━━ Supplied information

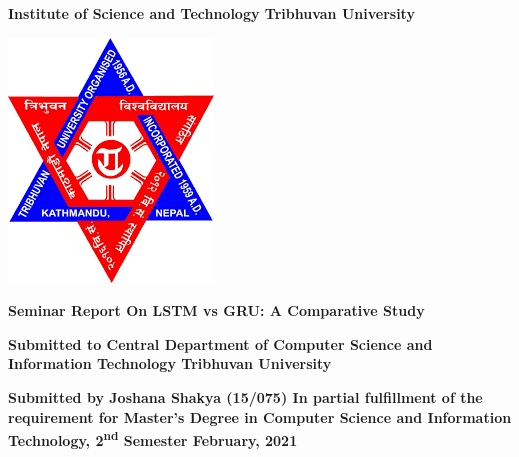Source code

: 
\begin{center}
	\textbf{
		\Large
		Institute of Science and Technology
		\linebreak
		Tribhuvan University
	}
\end{center}

\vspace{1.5cm}

\begin{center}
	\includegraphics[scale=0.4]{resources/logo.png}
\end{center}

\vspace{1.5cm}

\begin{center}
	\textbf{
		\large
		Seminar Report 
		\linebreak
		On
		\linebreak
		LSTM vs GRU: A Comparative Study
	}
\end{center}

\vspace{1.5cm}

\begin{center}
	\textbf{
		\large
		Submitted to 
		\linebreak
		Central Department of Computer Science and Information Technology
		\linebreak
		Tribhuvan University
	}
\end{center}

\vspace{1.5cm}

\begin{center}
	\textbf{
		\large
		Submitted by
		\linebreak
		Joshana Shakya (15/075)
		\linebreak
		In partial fulfillment of the requirement for Master's Degree in Computer Science and Information Technology, 2\textsuperscript{nd} Semester
		\linebreak
		February, 2021
	}
\end{center}

\clearpage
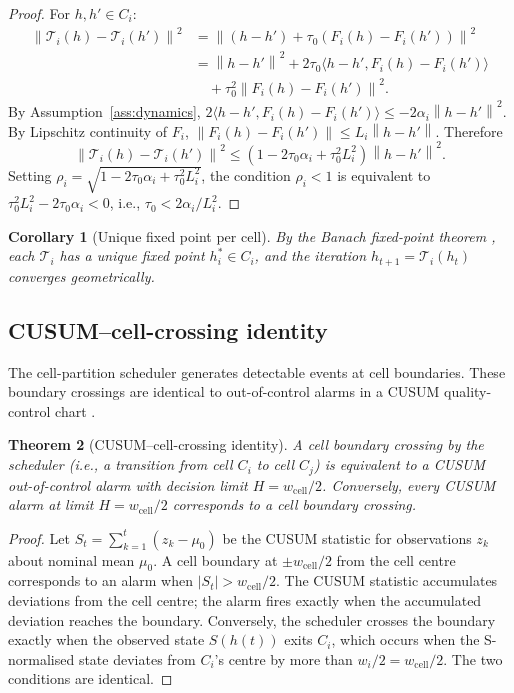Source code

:\documentclass[11pt,twocolumn,a4paper]{article}
\theoremstyle{plain}
\newtheorem{theorem}{Theorem}[section]
\newtheorem{corollary}[theorem]{Corollary}
\theoremstyle{definition}
\theoremstyle{remark}
\newcommand{\T}{\mathcal{T}}
\newcommand{\tick}{\tau_0}
\newcommand{\norm}[1]{\left\|#1\right\|}
\newcommand{\cell}{\mathrm{cell}}
\newcommand{\Scal}{S}
\begin{document}
\begin{proof}
For $h, h' \in C_i$:
\begin{align*}
  \norm{\T_i(h) - \T_i(h')}^2 &= \norm{(h - h') + \tick(F_i(h) - F_i(h'))}^2 \\
  &= \norm{h-h'}^2 + 2\tick\langle h-h', F_i(h) - F_i(h')\rangle \\
  &\quad + \tick^2\norm{F_i(h) - F_i(h')}^2.
\end{align*}
By Assumption~\ref{ass:dynamics}, $2\langle h-h', F_i(h) - F_i(h')\rangle \leq -2\alpha_i\norm{h-h'}^2$. By Lipschitz continuity of $F_i$, $\norm{F_i(h) - F_i(h')} \leq L_i\norm{h-h'}$. Therefore
\[
  \norm{\T_i(h) - \T_i(h')}^2 \leq (1 - 2\tick\alpha_i + \tick^2 L_i^2)\norm{h-h'}^2.
\]
Setting $\rho_i = \sqrt{1 - 2\tick\alpha_i + \tick^2 L_i^2}$, the condition $\rho_i < 1$ is equivalent to $\tick^2 L_i^2 - 2\tick\alpha_i < 0$, i.e., $\tick < 2\alpha_i/L_i^2$.
\end{proof}

\begin{corollary}[Unique fixed point per cell]
By the Banach fixed-point theorem \cite{banach1922}, each $\T_i$ has a unique fixed point $h_i^* \in C_i$, and the iteration $h_{t+1} = \T_i(h_t)$ converges geometrically.
\end{corollary}

\subsection{CUSUM--cell-crossing identity}

The cell-partition scheduler generates detectable events at cell boundaries. These boundary crossings are identical to out-of-control alarms in a CUSUM quality-control chart \cite{cusum1954}.

\begin{theorem}[CUSUM--cell-crossing identity]
\label{thm:cusum}
A cell boundary crossing by the scheduler (i.e., a transition from cell $C_i$ to cell $C_j$) is equivalent to a CUSUM out-of-control alarm with decision limit $H = w_{\cell}/2$. Conversely, every CUSUM alarm at limit $H = w_{\cell}/2$ corresponds to a cell boundary crossing.
\end{theorem}

\begin{proof}
Let $S_t = \sum_{k=1}^t (z_k - \mu_0)$ be the CUSUM statistic for observations $z_k$ about nominal mean $\mu_0$. A cell boundary at $\pm w_{\cell}/2$ from the cell centre corresponds to an alarm when $|S_t| > w_{\cell}/2$. The CUSUM statistic accumulates deviations from the cell centre; the alarm fires exactly when the accumulated deviation reaches the boundary. Conversely, the scheduler crosses the boundary exactly when the observed state $\Scal(h(t))$ exits $C_i$, which occurs when the S-normalised state deviates from $C_i$'s centre by more than $w_i/2 = w_{\cell}/2$. The two conditions are identical.
\end{proof}
\end{document}
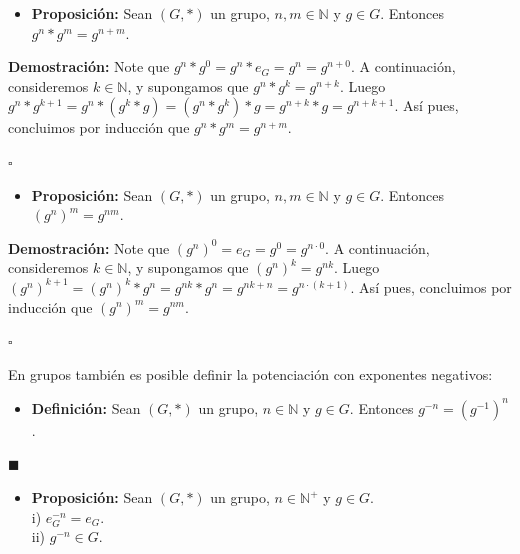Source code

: \documentclass[10 pt]{article}
\begin{document}
\begin{itemize}
    \item \Large{\textbf{Proposición:} Sean $(G,*)$ un grupo, $n,m \in \mathbb N$ y $g \in G$. Entonces $g^n*g^m=g^{n+m}$.} \\
\end{itemize}

\Large{\textbf{Demostración:} Note que $g^n*g^0=g^n*e_G=g^n=g^{n+0}$. A continuación, consideremos $k \in \mathbb N$, y supongamos que $g^n*g^k=g^{n+k}$. Luego $g^{n}*g^{k+1}=g^n*(g^k*g)=(g^n*g^k)*g=g^{n+k}*g=g^{n+k+1}$. Así pues, concluimos por inducción que $g^n*g^m=g^{n+m}$.} \\

\begin{flushright}
    $\square$
\end{flushright}

\begin{itemize}
    \item \Large{\textbf{Proposición:} Sean $(G,*)$ un grupo, $n,m \in \mathbb N$ y $g \in G$. Entonces $(g^n)^m=g^{nm}$.} \\
\end{itemize}

\Large{\textbf{Demostración:} Note que $(g^n)^0=e_G=g^{0}=g^{n \cdot 0}$. A continuación, consideremos $k \in \mathbb N$, y supongamos que $(g^n)^k=g^{nk}$. Luego $(g^{n})^{k+1}=(g^{n})^k*g^n=g^{nk}*g^n=g^{nk+n}=g^{n \cdot (k+1)}$. Así pues, concluimos por inducción que $(g^n)^m=g^{nm}$.} \\

\begin{flushright}
    $\square$
\end{flushright}

\Large{En grupos también es posible definir la potenciación con exponentes negativos:} \\

\begin{itemize}
    \item \Large{\textbf{Definición:} Sean $(G,*)$ un grupo, $n \in \mathbb N$ y $g \in G$. Entonces $g^{-n}=(g^{-1})^n$.} \\
\end{itemize}

\begin{flushright}
    $\blacksquare$
\end{flushright}

\begin{itemize}
    \item \Large{\textbf{Proposición:} Sean $(G,*)$ un grupo, $n \in \mathbb N^+$ y $g \in G$. \\

    i) $e_G^{-n}=e_G$. \\

    ii) $g^{-n} \in G$.} \\
\end{itemize}
\end{document}
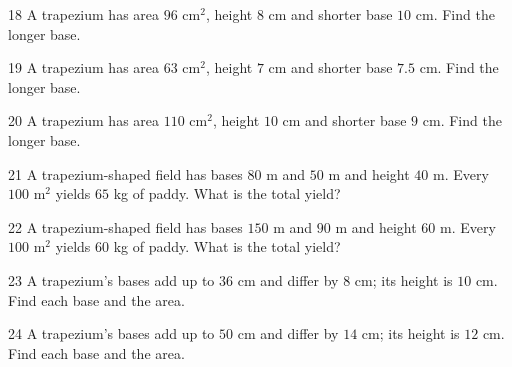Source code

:\gap
\begin{probbox}{18}{\relax}
A trapezium has area $96$ cm$^2$, height $8$ cm and shorter base $10$ cm. Find the longer base.
\end{probbox}
\gap
\begin{probbox}{19}{\relax}
A trapezium has area $63$ cm$^2$, height $7$ cm and shorter base $7.5$ cm. Find the longer base.
\end{probbox}
\gap
\begin{probbox}{20}{\relax}
A trapezium has area $110$ cm$^2$, height $10$ cm and shorter base $9$ cm. Find the longer base.
\end{probbox}
\gap
\begin{probbox}{21}{\relax}
A trapezium-shaped field has bases $80$ m and $50$ m and height $40$ m. Every $100$ m$^2$ yields $65$ kg of paddy. What is the total yield?
\end{probbox}
\gap
\begin{probbox}{22}{\relax}
A trapezium-shaped field has bases $150$ m and $90$ m and height $60$ m. Every $100$ m$^2$ yields $60$ kg of paddy. What is the total yield?
\end{probbox}
\gap
\begin{probbox}{23}{\relax}
A trapezium's bases add up to $36$ cm and differ by $8$ cm; its height is $10$ cm. Find each base and the area.
\end{probbox}
\gap
\begin{probbox}{24}{\relax}
A trapezium's bases add up to $50$ cm and differ by $14$ cm; its height is $12$ cm. Find each base and the area.
\end{probbox}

━━━━

**Goal of the exercise**:
With the pictures removed, please retype each record exactly.

**Expected answer**:
Source code

: 
\begin{center}
	\textbf{
		\Large
		Institute of Science and Technology
		\linebreak
		Tribhuvan University
	}
\end{center}

\vspace{1.5cm}

\begin{center}
	\includegraphics[scale=0.4]{resources/logo.png}
\end{center}

\vspace{1.5cm}

\begin{center}
	\textbf{
		\large
		Seminar Report 
		\linebreak
		On
		\linebreak
		LSTM vs GRU: A Comparative Study
	}
\end{center}

\vspace{1.5cm}

\begin{center}
	\textbf{
		\large
		Submitted to 
		\linebreak
		Central Department of Computer Science and Information Technology
		\linebreak
		Tribhuvan University
	}
\end{center}

\vspace{1.5cm}

\begin{center}
	\textbf{
		\large
		Submitted by
		\linebreak
		Joshana Shakya (15/075)
		\linebreak
		In partial fulfillment of the requirement for Master's Degree in Computer Science and Information Technology, 2\textsuperscript{nd} Semester
		\linebreak
		February, 2021
	}
\end{center}

\clearpage
Source code

:\documentclass[11pt,twocolumn,a4paper]{article}
\theoremstyle{plain}
\newtheorem{theorem}{Theorem}[section]
\newtheorem{corollary}[theorem]{Corollary}
\theoremstyle{definition}
\theoremstyle{remark}
\newcommand{\T}{\mathcal{T}}
\newcommand{\tick}{\tau_0}
\newcommand{\norm}[1]{\left\|#1\right\|}
\newcommand{\cell}{\mathrm{cell}}
\newcommand{\Scal}{S}
\begin{document}
\begin{proof}
For $h, h' \in C_i$:
\begin{align*}
  \norm{\T_i(h) - \T_i(h')}^2 &= \norm{(h - h') + \tick(F_i(h) - F_i(h'))}^2 \\
  &= \norm{h-h'}^2 + 2\tick\langle h-h', F_i(h) - F_i(h')\rangle \\
  &\quad + \tick^2\norm{F_i(h) - F_i(h')}^2.
\end{align*}
By Assumption~\ref{ass:dynamics}, $2\langle h-h', F_i(h) - F_i(h')\rangle \leq -2\alpha_i\norm{h-h'}^2$. By Lipschitz continuity of $F_i$, $\norm{F_i(h) - F_i(h')} \leq L_i\norm{h-h'}$. Therefore
\[
  \norm{\T_i(h) - \T_i(h')}^2 \leq (1 - 2\tick\alpha_i + \tick^2 L_i^2)\norm{h-h'}^2.
\]
Setting $\rho_i = \sqrt{1 - 2\tick\alpha_i + \tick^2 L_i^2}$, the condition $\rho_i < 1$ is equivalent to $\tick^2 L_i^2 - 2\tick\alpha_i < 0$, i.e., $\tick < 2\alpha_i/L_i^2$.
\end{proof}

\begin{corollary}[Unique fixed point per cell]
By the Banach fixed-point theorem \cite{banach1922}, each $\T_i$ has a unique fixed point $h_i^* \in C_i$, and the iteration $h_{t+1} = \T_i(h_t)$ converges geometrically.
\end{corollary}

\subsection{CUSUM--cell-crossing identity}

The cell-partition scheduler generates detectable events at cell boundaries. These boundary crossings are identical to out-of-control alarms in a CUSUM quality-control chart \cite{cusum1954}.

\begin{theorem}[CUSUM--cell-crossing identity]
\label{thm:cusum}
A cell boundary crossing by the scheduler (i.e., a transition from cell $C_i$ to cell $C_j$) is equivalent to a CUSUM out-of-control alarm with decision limit $H = w_{\cell}/2$. Conversely, every CUSUM alarm at limit $H = w_{\cell}/2$ corresponds to a cell boundary crossing.
\end{theorem}

\begin{proof}
Let $S_t = \sum_{k=1}^t (z_k - \mu_0)$ be the CUSUM statistic for observations $z_k$ about nominal mean $\mu_0$. A cell boundary at $\pm w_{\cell}/2$ from the cell centre corresponds to an alarm when $|S_t| > w_{\cell}/2$. The CUSUM statistic accumulates deviations from the cell centre; the alarm fires exactly when the accumulated deviation reaches the boundary. Conversely, the scheduler crosses the boundary exactly when the observed state $\Scal(h(t))$ exits $C_i$, which occurs when the S-normalised state deviates from $C_i$'s centre by more than $w_i/2 = w_{\cell}/2$. The two conditions are identical.
\end{proof}
\end{document}
Source code

: \documentclass[10 pt]{article}
\begin{document}
\begin{itemize}
    \item \Large{\textbf{Proposición:} Sean $(G,*)$ un grupo, $n,m \in \mathbb N$ y $g \in G$. Entonces $g^n*g^m=g^{n+m}$.} \\
\end{itemize}

\Large{\textbf{Demostración:} Note que $g^n*g^0=g^n*e_G=g^n=g^{n+0}$. A continuación, consideremos $k \in \mathbb N$, y supongamos que $g^n*g^k=g^{n+k}$. Luego $g^{n}*g^{k+1}=g^n*(g^k*g)=(g^n*g^k)*g=g^{n+k}*g=g^{n+k+1}$. Así pues, concluimos por inducción que $g^n*g^m=g^{n+m}$.} \\

\begin{flushright}
    $\square$
\end{flushright}

\begin{itemize}
    \item \Large{\textbf{Proposición:} Sean $(G,*)$ un grupo, $n,m \in \mathbb N$ y $g \in G$. Entonces $(g^n)^m=g^{nm}$.} \\
\end{itemize}

\Large{\textbf{Demostración:} Note que $(g^n)^0=e_G=g^{0}=g^{n \cdot 0}$. A continuación, consideremos $k \in \mathbb N$, y supongamos que $(g^n)^k=g^{nk}$. Luego $(g^{n})^{k+1}=(g^{n})^k*g^n=g^{nk}*g^n=g^{nk+n}=g^{n \cdot (k+1)}$. Así pues, concluimos por inducción que $(g^n)^m=g^{nm}$.} \\

\begin{flushright}
    $\square$
\end{flushright}

\Large{En grupos también es posible definir la potenciación con exponentes negativos:} \\

\begin{itemize}
    \item \Large{\textbf{Definición:} Sean $(G,*)$ un grupo, $n \in \mathbb N$ y $g \in G$. Entonces $g^{-n}=(g^{-1})^n$.} \\
\end{itemize}

\begin{flushright}
    $\blacksquare$
\end{flushright}

\begin{itemize}
    \item \Large{\textbf{Proposición:} Sean $(G,*)$ un grupo, $n \in \mathbb N^+$ y $g \in G$. \\

    i) $e_G^{-n}=e_G$. \\

    ii) $g^{-n} \in G$.} \\
\end{itemize}
\end{document}
Source code

:\gap
\begin{probbox}{18}{\relax}
A trapezium has area $96$ cm$^2$, height $8$ cm and shorter base $10$ cm. Find the longer base.
\end{probbox}
\gap
\begin{probbox}{19}{\relax}
A trapezium has area $63$ cm$^2$, height $7$ cm and shorter base $7.5$ cm. Find the longer base.
\end{probbox}
\gap
\begin{probbox}{20}{\relax}
A trapezium has area $110$ cm$^2$, height $10$ cm and shorter base $9$ cm. Find the longer base.
\end{probbox}
\gap
\begin{probbox}{21}{\relax}
A trapezium-shaped field has bases $80$ m and $50$ m and height $40$ m. Every $100$ m$^2$ yields $65$ kg of paddy. What is the total yield?
\end{probbox}
\gap
\begin{probbox}{22}{\relax}
A trapezium-shaped field has bases $150$ m and $90$ m and height $60$ m. Every $100$ m$^2$ yields $60$ kg of paddy. What is the total yield?
\end{probbox}
\gap
\begin{probbox}{23}{\relax}
A trapezium's bases add up to $36$ cm and differ by $8$ cm; its height is $10$ cm. Find each base and the area.
\end{probbox}
\gap
\begin{probbox}{24}{\relax}
A trapezium's bases add up to $50$ cm and differ by $14$ cm; its height is $12$ cm. Find each base and the area.
\end{probbox}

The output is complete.